Chen Sheng came from extreme poverty. His family's home was so dilapidated that a rope-tied wooden board served as the door, and a broken jar set into the wall was called a window. He himself worked as a hired farmhand, struggling to survive.
That year, Chen Sheng was conscripted to guard the frontier alongside over nine hundred others. On the march, relentless rains turned the roads into muddy quagmires, exhausting the soldiers and making it impossible to reach their destination on time. Under the harsh laws of the Qin Dynasty, missing the deadline meant execution. Unwilling to endure such tyranny any longer, Chen Sheng and his companions rose up in revolt against the Qin regime.

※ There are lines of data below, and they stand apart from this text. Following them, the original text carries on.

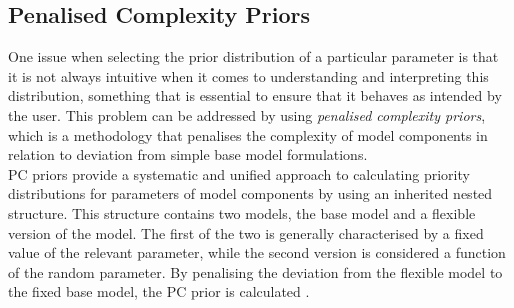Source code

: \subsection{Penalised Complexity Priors}
One issue when selecting the prior distribution of a particular parameter is that it is not always intuitive when it comes to understanding and interpreting this distribution, something that is essential to ensure that it behaves as intended by the user. This problem can be addressed by using \textit{penalised complexity priors}, which is a methodology that penalises the complexity of model components in relation to deviation from simple base model formulations.\\
PC priors provide a systematic and unified approach to calculating priority distributions for parameters of model components by using an inherited nested structure. This structure contains two models, the base model and a flexible version of the model. The first of the two is generally characterised by a fixed value of the relevant parameter, while the second version is considered a function of the random parameter. By penalising the deviation from the flexible model to the fixed base model, the PC prior is calculated \autocite[][]{martins2014penalising}.
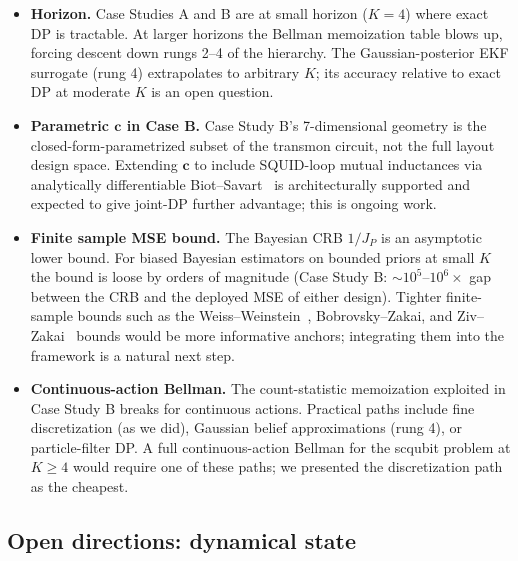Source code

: \documentclass[11pt,a4paper,onecolumn]{article}
\newcommand{\bc}{\bm{c}}
\begin{document}
\begin{itemize}[nosep]
\item \textbf{Horizon.}  Case Studies A and B are at small horizon ($K = 4$) where exact DP is tractable.  At larger horizons the Bellman memoization table blows up, forcing descent down rungs 2--4 of the hierarchy.  The Gaussian-posterior EKF surrogate (rung 4) extrapolates to arbitrary $K$; its accuracy relative to exact DP at moderate $K$ is an open question.
\item \textbf{Parametric $\bc$ in Case B.}  Case Study B's 7-dimensional geometry is the closed-form-parametrized subset of the transmon circuit, not the full layout design space.  Extending $\bc$ to include SQUID-loop mutual inductances via analytically differentiable Biot--Savart~\cite{martinis2014squid} is architecturally supported and expected to give joint-DP further advantage; this is ongoing work.
\item \textbf{Finite sample MSE bound.}  The Bayesian CRB $1/J_P$ is an asymptotic lower bound.  For biased Bayesian estimators on bounded priors at small $K$ the bound is loose by orders of magnitude (Case Study B: $\sim 10^{5}$--$10^{6}\times$ gap between the CRB and the deployed MSE of either design).  Tighter finite-sample bounds such as the Weiss--Weinstein~\cite{weiss1988lower}, Bobrovsky--Zakai, and Ziv--Zakai~\cite{tsang2017ziv} bounds would be more informative anchors; integrating them into the framework is a natural next step.
\item \textbf{Continuous-action Bellman.}  The count-statistic memoization exploited in Case Study B breaks for continuous actions.  Practical paths include fine discretization (as we did), Gaussian belief approximations (rung 4), or particle-filter DP.  A full continuous-action Bellman for the scqubit problem at $K \ge 4$ would require one of these paths; we presented the discretization path as the cheapest.
\end{itemize}

\subsection{Open directions: dynamical state}
\end{document}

The rebel soldiers had nothing—no weapons, no supplies. So they cut branches as swords and raised bamboo poles as banners. The people, long suffering under the Qin dynasty's brutal rule, flocked to Chen Sheng's call the moment he raised his arm. Even the nobles of the former six kingdoms seized the chance to rise against Qin. After years of war, the dynasty was finally overthrown.
"Jie" means to raise high. The idiom "Jie Gan Er Qi" means to raise bamboo poles as flags, signifying uprising against the old regime.
Source: *On the Faults of Qin* by Jia Yi
Meaning of the Idiom: Later, the Chinese idiom "揭竿而起" came to describe how to raise bamboo poles as flags, signifying uprising against the old regime.